Discussion in 'Options' started by ashc48, Mar 1, 2004.

  1. ashc48


    I would be interested in knowing if most folks prefer to “leg” into a multi-leg complex options position as opposed to completing the transaction simultaneously.

    For those that do, are you shooting for a relatively small advantage (5-10c) or do you attempt to get a bigger price move in your favor (25c or more)? Are you attempting to complete the position in a relatively short time (1-3 days) after the initial leg is initiated? Success rate?

    If you are willing to wait a number of days to get better prices, in your experience is the risk of the stock going against you worth the reward? And should the stock move in the wrong direction, is it better to try to salvage the position or just give up and move on to the next position?

    Thanks in advance
  2. Pabst


    Actually I "legged" into some QQQ butterflies today. What a blast selling those 37 calls naked short when the ETF was trading at 36.52.:mad: :mad: :mad:
  3. It depends. For multi-leg spreads like iron condors or long flys, I'll often go days with only one side of the spread on (i.e. I'll sell a bear call spread into a rally and wait as long as it takes for the expected pullback before selling the put spread to complete the iron condor, or vice versa). However, I won't do the same with a simple 2-leg spread, which I either enter as a completed spread or leg into intraday. But there's no "right" way to do it. It just depends on the style and risk level you're comfortable with.
  4. Maverick74


    Think about it this way. If you leg into your positions on a regular basis and you find that it cost you money, then don't. If you find that you consistently make money at it, you are probably better off just trading the underlying. Just my two cents.

    If you want a more technical response, well, it depends on the delta of the option you are legging into. The more deltas the option has, the more difficult it is and the more risk you are taking. The inverse is true for low delta options.
  5. nodelta


    Depends on the type of trade and your skills.

    If you can find a way to hedge w/the underlying while waiting for the other side to come around, that may be an option (pun intended).

    Just make sure you're not taking on hedge losses while waiting.

    Legging usually boils down to some directional bias. So, your talent at trading direction will determine whether you should leg or not.

    I happen to leg just about every position I get into due to the low level of implieds.
  6. ertrader1

    ertrader1 Guest

    Plain and simple stocks move and are qouted by pennies......PERIOD......options are qouted and move by nickels...PERIOD.

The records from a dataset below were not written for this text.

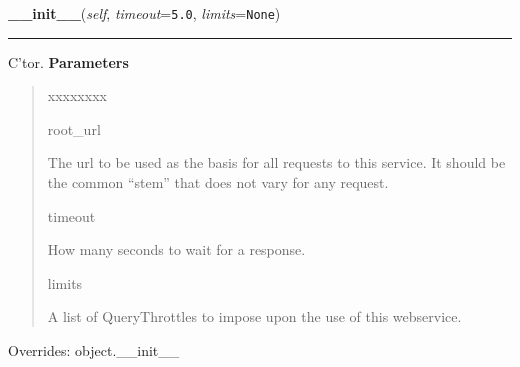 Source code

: \hspace{.8\funcindent}\begin{boxedminipage}{\funcwidth}

    \raggedright \textbf{\_\_init\_\_}(\textit{self}, \textit{timeout}={\tt 5.0}, \textit{limits}={\tt None})

    \vspace{-1.5ex}

    \rule{\textwidth}{0.5\fboxrule}
\setlength{\parskip}{2ex}

C'tor.
\setlength{\parskip}{1ex}
      \textbf{Parameters}
      \vspace{-1ex}

      \begin{quote}
        \begin{Ventry}{xxxxxxxx}

          \item[root\_url]


The url to be used as the basis for all requests to this service.
It should be the common ``stem'' that does not vary for any request.
          \item[timeout]


How many seconds to wait for a response.
          \item[limits]


A list of QueryThrottles to impose upon the use of this webservice.
        \end{Ventry}

      \end{quote}

      Overrides: object.\_\_init\_\_

    \end{boxedminipage}

    \label{biblio:webquery:xisbn:XisbnQuery:query_service}

    \vspace{0.5ex}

    Just trade the underlyer is absolutly what i abondend after 2000.

    RIMM, SEPR are not the norm in "underlyers" but nickle moves as the minum are the norm in options...so do the math.....
  7. Legging in = speculation IMHO. Be prepared to do it successfully 9 out of 10 times and lose it back on the 10th. I've paid some expensive tuition on this lesson.

    On the other hand, I've noticed for the index options I deal with that if I try to shave a nickel or dime that I often get filled quickly (with minutes).

    I look at the value of the spread between my fill price and fair price. Say I'm selling an MNX straddle for $3.00 per leg. Current B/A spread is 30 cents so the quoted value from Fair Price is 15 cents or 5% of the written premium. I think of it as commission (market makers have to eat don't they?) and like to keep it under 3%.

    So if I put in limit orders at .05 or even .10 above the bid I will often get filled on at least one leg. If only one fills quickly I will turn around and just sell at the bid on the other leg. To hold an unhedged postion longer incurs great directional risk.

    If I get a nickel shaved off of each leg it lowers the "commission" from 5% to 3.3%, not a huge amount but worth taking if available.
  8. I just started trading multiple-leg spreads recently, so I'm a newbie in this area. But I have already found that, as the person quoted above mentioned, in the index options, it is relatively easy to get filled 10c or more better than the posted B/A. A little patience and the willingness to let the market wiggle into your limit orders seems to work well. But remember, I'm new at this, so maybe I've just been getting lucky and I won't be able to do this consistently going forward. We'll have to wait and see.